- **WORK TASK**:
Please show every line in the entries below that includes the word "Interfacing".

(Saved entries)
#####

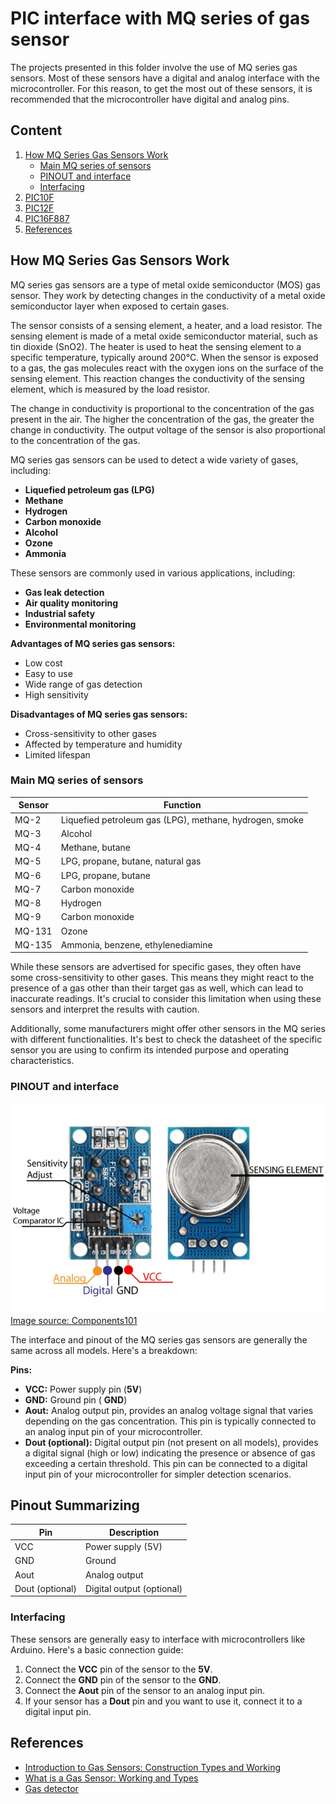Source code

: # PIC interface with MQ series of gas sensor


The projects presented in this folder involve the use of MQ series gas sensors. Most of these sensors have a digital and analog interface with the microcontroller. For this reason, to get the most out of these sensors, it is recommended that the microcontroller have digital and analog pins.

## Content

1. [How MQ Series Gas Sensors Work](#how-mq-series-gas-sensors-work)
    * [Main MQ series of sensors](#main-mq-series-of-sensors)
    * [PINOUT and interface](#pinout-and-interface)
    * [Interfacing](#interfacing)
2. [PIC10F]()
3. [PIC12F]()
3. [PIC16F887]()     
3. [References](#references)


## How MQ Series Gas Sensors Work

MQ series gas sensors are a type of metal oxide semiconductor (MOS) gas sensor. They work by detecting changes in the conductivity of a metal oxide semiconductor layer when exposed to certain gases.

The sensor consists of a sensing element, a heater, and a load resistor. The sensing element is made of a metal oxide semiconductor material, such as tin dioxide (SnO2). The heater is used to heat the sensing element to a specific temperature, typically around 200°C. When the sensor is exposed to a gas, the gas molecules react with the oxygen ions on the surface of the sensing element. This reaction changes the conductivity of the sensing element, which is measured by the load resistor.

The change in conductivity is proportional to the concentration of the gas present in the air. The higher the concentration of the gas, the greater the change in conductivity. The output voltage of the sensor is also proportional to the concentration of the gas.

MQ series gas sensors can be used to detect a wide variety of gases, including:

* **Liquefied petroleum gas (LPG)**
* **Methane**
* **Hydrogen**
* **Carbon monoxide**
* **Alcohol**
* **Ozone**
* **Ammonia**

These sensors are commonly used in various applications, including:

* **Gas leak detection**
* **Air quality monitoring**
* **Industrial safety**
* **Environmental monitoring**

**Advantages of MQ series gas sensors:**

* Low cost
* Easy to use
* Wide range of gas detection
* High sensitivity

**Disadvantages of MQ series gas sensors:**

* Cross-sensitivity to other gases
* Affected by temperature and humidity
* Limited lifespan

###  Main MQ series of sensors


| Sensor | Function |
|---|---|
| MQ-2 | Liquefied petroleum gas (LPG), methane, hydrogen, smoke |
| MQ-3 | Alcohol |
| MQ-4 | Methane, butane |
| MQ-5 | LPG, propane, butane, natural gas |
| MQ-6 | LPG, propane, butane |
| MQ-7 | Carbon monoxide |
| MQ-8 | Hydrogen |
| MQ-9 | Carbon monoxide |
| MQ-131 | Ozone |
| MQ-135 | Ammonia, benzene, ethylenediamine |


While these sensors are advertised for specific gases, they often have some cross-sensitivity to other gases. This means they might react to the presence of a gas other than their target gas as well, which can lead to inaccurate readings. It's crucial to consider this limitation when using these sensors and interpret the results with caution.

Additionally, some manufacturers might offer other sensors in the MQ series with different functionalities. It's best to check the datasheet of the specific sensor you are using to confirm its intended purpose and operating characteristics.


### PINOUT and interface

![PINOUT and interface](./images/MQ_PINOUT.jpeg)
[Image source: Components101](https://components101.com/sensors/mq8-hydrogen-gas-sensor-pinout-features-datasheet-working-alternative-application)


The interface and pinout of the MQ series gas sensors are generally the same across all models. Here's a breakdown:

**Pins:**

* **VCC:** Power supply pin (**5V**)
* **GND:** Ground pin ( **GND**)
* **Aout:** Analog output pin, provides an analog voltage signal that varies depending on the gas concentration. This pin is typically connected to an analog input pin of your microcontroller.
* **Dout (optional):** Digital output pin (not present on all models), provides a digital signal (high or low) indicating the presence or absence of gas exceeding a certain threshold. This pin can be connected to a digital input pin of your microcontroller for simpler detection scenarios.

## Pinout Summarizing 

| Pin | Description |
|---|---|
| VCC | Power supply (5V) |
| GND | Ground |
| Aout | Analog output |
| Dout (optional) | Digital output (optional) |



### Interfacing

These sensors are generally easy to interface with microcontrollers like Arduino. Here's a basic connection guide:

1. Connect the **VCC** pin of the sensor to the **5V**.
2. Connect the **GND** pin of the sensor to the **GND**.
3. Connect the **Aout** pin of the sensor to an analog input pin.
4. If your sensor has a **Dout** pin and you want to use it, connect it to a digital input pin.



## References

* [Introduction to Gas Sensors: Construction Types and Working ](https://components101.com/articles/introduction-to-gas-sensors-types-working-and-applications)
* [What is a Gas Sensor: Working and Types](https://wiki.dfrobot.com/What_is_a_Gas_Sensor)
* [Gas detector](https://en.wikipedia.org/wiki/Gas_detector)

#####

- **WORKED SOLUTION**:
    * [Interfacing](#interfacing)
### Interfacing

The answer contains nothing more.